VDOT Looks for Holes in Porous Friction Course

Tue October 21, 2008 - Southeast Edition
CEG



Motorists in Prince William County might soon notice a quieter, drier stretch of road on the Route 234 bypass.

The Virginia Department of Transportation (VDOT) is testing a new road material that absorbs road noise while increasing drainage capacities.

The new material, known as Porous Friction Course (PFC), is a technologically advanced material that allows air and water to seep down from the road surface away from the tires. This minimizes hydroplaning, tire pavement noise and splash and spray. On rainy nights, it can also improve visibility. The Virginia Transportation Research Council (VTRC), VDOT’s research division, is monitoring the project.

“When it’s raining at night, this material will cut down on night time glare because it channels water off the surface.
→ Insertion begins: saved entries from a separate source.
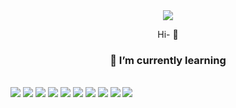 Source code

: <div align='center'>
<img src="https://capsule-render.vercel.app/api?type=Rounded&color=fcfce8&height=250&section=header&text=Hello%20Hello&desc=YooSangbum's%20GitHub&fontSize=110&descAlign=71&descAlignY=70&fontColor=4776b4">
</div>

<div align='center'>
  <p>Hi- 👋 </p>
</div>
<div >
   <h3 align=center>🌱 I’m currently learning </h3>
   <br />
  <div width=100>
   <img src="https://img.shields.io/badge/HTML5-E34F26?style=for-the-badge&logo=HTML5&logoColor=white">
   <img src="https://img.shields.io/badge/CSS3-1572B6?style=for-the-badge&logo=CSS3&logoColor=white"> 
   <img src="https://img.shields.io/badge/JavaScript-F7DF1E?style=for-the-badge&logo=JavaScript&logoColor=white"> 
   <img src="https://img.shields.io/badge/React-61DAFB?style=for-the-badge&logo=React&logoColor=white"> 
   <img src="https://img.shields.io/badge/redux-764ABC?style=for-the-badge&logo=redux&logoColor=white" /> 
   <img src="https://img.shields.io/badge/Node.js-339933?style=for-the-badge&logo=Node.js&logoColor=white">
   <img src="https://img.shields.io/badge/express-000000?style=for-the-badge&logo=express&logoColor=white" /> 
   <img src="https://img.shields.io/badge/mongodb-47A248?style=for-the-badge&logo=mongodb&logoColor=white" /> 
   <img src="https://img.shields.io/badge/Amazon AWS-232F3E?style=for-the-badge&logo=Amazon AWS&logoColor=white" />
   <img src="https://img.shields.io/badge/Bootstrap-7952B3?style=for-the-badge&logo=Bootstrap&logoColor=white" />
  </div>
<!--
**YooSangbum/YooSangbum** is a ✨ _special_ ✨ repository because its `README.md` (this file) appears on your GitHub profile.

Here are some ideas to get you started:

- 🔭 I’m currently working on ...
- 🌱 I’m currently learning ...
- 👯 I’m looking to collaborate on ...
- 🤔 I’m looking for help with ...
- 💬 Ask me about ...
- 📫 How to reach me: ...
- 😄 Pronouns: ...
- ⚡ Fun fact: ...
- 🛠️Technical stack🛠️: ...
-->
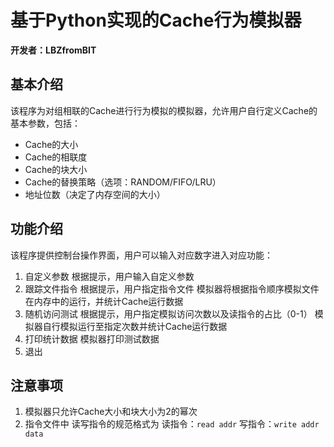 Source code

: # 基于Python实现的Cache行为模拟器

**开发者：LBZfromBIT**

## 基本介绍

该程序为对组相联的Cache进行行为模拟的模拟器，允许用户自行定义Cache的基本参数，包括：

- Cache的大小
- Cache的相联度
- Cache的块大小
- Cache的替换策略（选项：RANDOM/FIFO/LRU）
- 地址位数（决定了内存空间的大小）

## 功能介绍

该程序提供控制台操作界面，用户可以输入对应数字进入对应功能：

1. 自定义参数
   根据提示，用户输入自定义参数
2. 跟踪文件指令
   根据提示，用户指定指令文件
   模拟器将根据指令顺序模拟文件在内存中的运行，并统计Cache运行数据
3. 随机访问测试 
   根据提示，用户指定模拟访问次数以及读指令的占比（0-1）
   模拟器自行模拟运行至指定次数并统计Cache运行数据
4. 打印统计数据
   模拟器打印测试数据
5. 退出

## 注意事项

1. 模拟器只允许Cache大小和块大小为2的幂次
2. 指令文件中 读写指令的规范格式为
   读指令：`read addr`
   写指令：`write addr data`
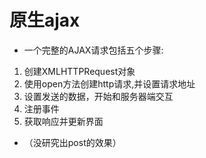 ﻿# 原生ajax
- 一个完整的AJAX请求包括五个步骤:
1. 创建XMLHTTPRequest对象
2. 使用open方法创建http请求,并设置请求地址
3. 设置发送的数据，开始和服务器端交互
4. 注册事件
5. 获取响应并更新界面
- （没研究出post的效果） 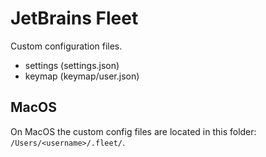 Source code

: # JetBrains Fleet

Custom configuration files.

 - settings (settings.json)
 - keymap (keymap/user.json)

## MacOS

On MacOS the custom config files are located in this folder: `/Users/<username>/.fleet/`.

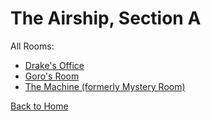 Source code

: # The Airship, Section A

All Rooms:
* [Drake's Office](https://astreatss.github.io/PD-Season-2-Archive/section_a/Danganronpa_%20Prospective%20Despair%20-%20The%20Airship%2C%20Section%20A%20(KG)%20-%20drakes-office%20%5B834779231397085224%5D.html)
* [Goro's Room](https://astreatss.github.io/PD-Season-2-Archive/section_a/Danganronpa_%20Prospective%20Despair%20-%20The%20Airship%2C%20Section%20A%20(KG)%20-%20goros-room%20%5B838212730733199391%5D.html)
* [The Machine (formerly Mystery Room)](https://astreatss.github.io/PD-Season-2-Archive/section_a/Danganronpa_%20Prospective%20Despair%20-%20The%20Airship%2C%20Section%20A%20(KG)%20-%20the-machine%20%5B844662705059135528%5D.html)

[Back to Home](https://astreatss.github.io/PD-Season-2-Archive/)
That’s a big safety feature,” said Kevin McGhee, VTRC senior scientist who is leading the project. “And a smooth roadway could mean savings at the gas pump.”

In late August, a 1.7-mi. (2.7 km) stretch of the Route 234 bypass between Balls Ford Road and Sudley Manor Drive was paved with PFC. It is being monitored by the Research Council who will test the road for noise-level changes over several months. Factors it will study after six months and a year include ride quality, texture, drainability and tire-pavement noise. This section of road was chosen because of its adequate traffic volumes, travel speeds and the favorable existing pavement conditions.

The PFC asphalt is being used in other areas of the country as well, including Florida and Massachusetts. If tests in Virginia prove beneficial, VDOT will consider resurfacing other high-priority roads such as the stretch of Interstate 66 inside the beltway with this material.